Basically, the above animation does’t hit its stride until about halfway through (mid-September), at which point the change is quite striking (and depressing): a big, black hole develops over Antarctica, swallowing up the continent’s outline like a killer blob from a 1950s sci-fi film. And like the slower-paced films of that era, you have to wait a little while for the punchline.

The only other issue I have with the image is that it doesn’t quite underscore the story, namely that the ozone hole is “deeper” than at any time in the last eight years. To communicate that, the page of figures on the ESA website relies on a bunch of wiggly graphs. All well and good, but how ’bout a side-by-side comparison of two years, even as a still image? Or perhaps a viewer that would allow you to select two years to show side-by-side, clicking through dates in lock step? That would be an impressive and intuitive interface.

Environmental data demand good visualization, for personal impact and political import both. Sadly, we have no superheroes to save us from the ozone problem, and with humanity’s track record for addressing long-term problems, we need all the help we can get.

Mapmaking

A slow Monday. So I’ll highlight a reference I came across while reading the book Weighing the World, by Edwin Danson. (Danson’s book describes the processes of surveying in illuminating but excruciating detail; what struck me as most interesting was both the variety of individuals involved and the dramatic sweep of the effort, risking life and limb to determine once and for all that, in fact, Earth is not perfectly spherical, for example.)

Anyway, the reference is Antique Maps, by Carl Moreland, but you can read it online at its very own website. Now, the goal of this tome is to introduce prospective buyers to the essentials of map- and print-making, but the information passed along makes it well worth the occasional digressions. For example, Chapter Two, “The Printing of Old Maps,” gives a succinct and worthwhile survey of techniques that formed the foundation of all diagrams and printing techniques from the 16th to the 19th Centuries.

This historical stuff fascinates me, as my previous post about dodo lithographs may suggest. Printing maps made maps worthwhile in a way that drawing maps was not: a printed map could be amended and improved upon, and it could effectively incorporate input from myriad voyagers, surveyors, and sailors. In my opinion, that conceptual transformation has few parallels in the history of human thought.

More on that in posts to come…

Trying in Vein

Yes, I live in New York, but no, I did not attend NextFest while it was here.
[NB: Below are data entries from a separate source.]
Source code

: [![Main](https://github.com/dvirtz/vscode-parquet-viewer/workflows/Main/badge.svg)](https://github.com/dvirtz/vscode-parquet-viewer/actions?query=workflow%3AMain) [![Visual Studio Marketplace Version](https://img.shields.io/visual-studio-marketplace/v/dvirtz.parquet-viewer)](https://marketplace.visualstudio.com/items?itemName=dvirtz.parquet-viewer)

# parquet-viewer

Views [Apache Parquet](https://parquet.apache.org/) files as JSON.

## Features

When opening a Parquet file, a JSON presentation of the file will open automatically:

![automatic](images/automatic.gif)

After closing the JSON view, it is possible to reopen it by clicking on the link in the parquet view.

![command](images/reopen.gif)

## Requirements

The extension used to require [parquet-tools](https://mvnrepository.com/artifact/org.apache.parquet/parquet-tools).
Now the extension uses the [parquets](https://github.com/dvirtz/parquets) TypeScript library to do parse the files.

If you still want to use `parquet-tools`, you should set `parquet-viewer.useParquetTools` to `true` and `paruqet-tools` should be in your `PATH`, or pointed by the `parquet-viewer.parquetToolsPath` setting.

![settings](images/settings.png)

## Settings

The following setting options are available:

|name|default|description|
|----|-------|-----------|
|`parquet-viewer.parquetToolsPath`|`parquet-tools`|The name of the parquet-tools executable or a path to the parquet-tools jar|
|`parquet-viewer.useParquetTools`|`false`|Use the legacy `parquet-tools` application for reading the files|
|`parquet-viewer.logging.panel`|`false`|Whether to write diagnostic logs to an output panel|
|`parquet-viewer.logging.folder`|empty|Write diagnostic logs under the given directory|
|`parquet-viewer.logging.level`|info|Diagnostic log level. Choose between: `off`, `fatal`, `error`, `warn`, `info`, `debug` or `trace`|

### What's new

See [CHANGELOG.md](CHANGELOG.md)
I nabbed the above image from their website, though!

It shows a Luminetx VeinViewer in action. Basically, the gadget takes an infrared image of a part of one’s body then re-projects it onto the corresponding surface of one’s skin. Veins don’t reflect the near infrared light, but the surrounding tissue does, so you get a high-contrast view of the veins. Hence, “VeinViewer.”

What I find amazing about the above image is that it communicates that concept fairly clearly—okay, not the near-infrared part, but the general function of the device. You see the image above, and you say to yourself, “Wow, I can see his veins!”

Now, that may not seem like such an accomplishment, but take a look at the images from the Luminetx gallery. Actually, I’ll save you the trouble and link one of the images below:

I mean, okay, the kid looks happy, but what’s that on his arm? It looks like he got a weird tattoo! (Or was the victim of some poor Photoshop work.) Having seen the other image, I understand what’s going on, but the image doesn’t read as clearly as the one from the NextFest site. Offhand, one might think that the real-world image from Luminetx would communicate the concept better than the somewhat stylized image of just the backlit hand. But the composition, lighting, and sheer simplicity combine to distill the concept in an impressively lucid (and certainly more aesthetically pleasing) manner.